История войны и владычества русских на Кавказе. Народы, населяющие Кавказ. Том 1 — страница 57 из 146

Успех партии приносил предводителю две доли из добычи, славу, известность и доверие, неудача была для него позором и, случалось, влекла за собою смерть предводителя.

С приближением к цели предводитель, заметив что-либо подозрительное, слезал с коня, взбирался ползком на ближайший курган, с которого осматривал окрестности, и, если замечал наши пикеты, бросал вверх шапку, а сам кубарем скатывался вниз. Эта хитрость применялась с целью обмануть наши пикеты и заставить их думать, будто слетела птица.

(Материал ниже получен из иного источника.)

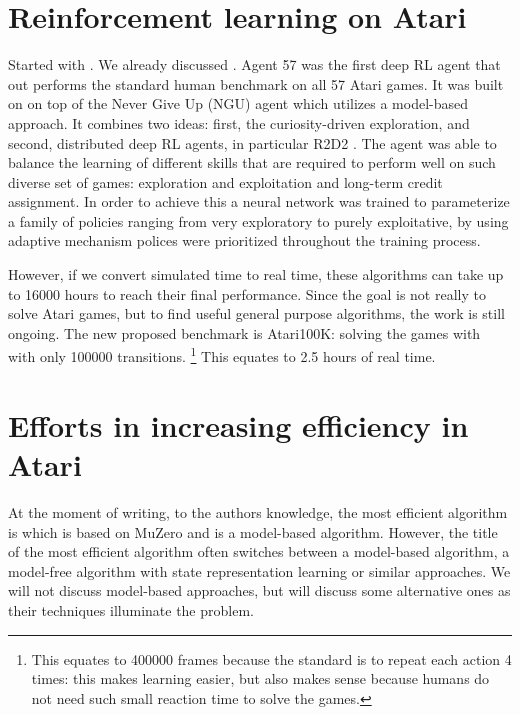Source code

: \section{Reinforcement learning on Atari}
Started with \cite{mnih2013atari}. We already discussed \cite{rainbow}.
Agent 57 \cite{agent57}  was the first deep RL agent that out performs 
the standard human benchmark on all 57 Atari games.
It was built on  on top of the Never Give Up (NGU) \cite{badia2020never} agent which utilizes a model-based approach.
It combines two ideas: first, 
the curiosity-driven exploration, and second, 
distributed deep RL agents, in particular R2D2 \cite{kapturowski2018recurrent}.
The agent was able to balance the learning of different 
skills that are required to perform well on such diverse set of games: 
exploration and exploitation and long-term credit assignment.
In order to achieve this a neural network was trained to parameterize 
a family of policies ranging from very exploratory to purely exploitative,
by using adaptive  mechanism polices were prioritized throughout the training process.


However, if we convert simulated time to real time,
these algorithms can take up to 16000 hours to reach their final performance.
Since the goal is not really to solve Atari games, but to find useful general purpose
algorithms, the work is still ongoing.
The new proposed benchmark is Atari100K: solving the games with with only 100000 transitions.
\footnote{This equates to 400000 frames because the standard is to repeat each action 4 times:
		this makes learning easier, but also makes sense because humans do not need
such small reaction time to solve the games.}
This equates to 2.5 hours of real time.

\section{Efforts in increasing efficiency in Atari}
At the moment of writing, to the authors knowledge, the most efficient 
algorithm is \cite{ye2021mastering} which is based on MuZero \cite{schrittwieser2020mastering}
and is a model-based algorithm.
However, the title of the most efficient algorithm often switches
between a model-based algorithm, a model-free algorithm with state representation learning
or similar approaches.
We will not discuss model-based approaches, but will discuss some alternative ones
as their techniques illuminate the problem.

При отдыхе, когда партия располагалась в лощине и окрестности не позволяли сторожевому черкесу спрятаться, из травы делали сноп, под прикрытием которого караульный полз на удобное место и, спрятавшись в траве, лежал незамеченным.

Ночью порядок марша менялся: боковые патрули съезжались к партии, и все держались близко друг от друга из боязни растеряться, один предводитель ехал с взведенным курком на несколько сотен шагов впереди, прислушиваясь к малейшему шороху и не сводя глаз с ушей своего чуткого коня. Глухой условный свист направлял все движения партии. Во время ночного отдыха партия окружала себя караульными; залегши по тропинкам и дорогам и приникнув ухом к земле, они прекрасно отличали бег лани от конского топота.

С наступлением ночи начиналась переправа через Кубань, которая происходила по-разному, в зависимости от того, сколько у каждого было с собой бурдюков. Если по два, то, уложив в них исподнее, чуреки и другую пищу, накрепко завязав и надув каждый шват через специальные узкие отверстия, привязывали их под лопатки лошадей. Затем черкесы в полном вооружении с ружьями на изготовку в правой руке, заткнув боевые патроны в папахи, садились на коней и один за другим, следуя за тамате, переправлялись через реку.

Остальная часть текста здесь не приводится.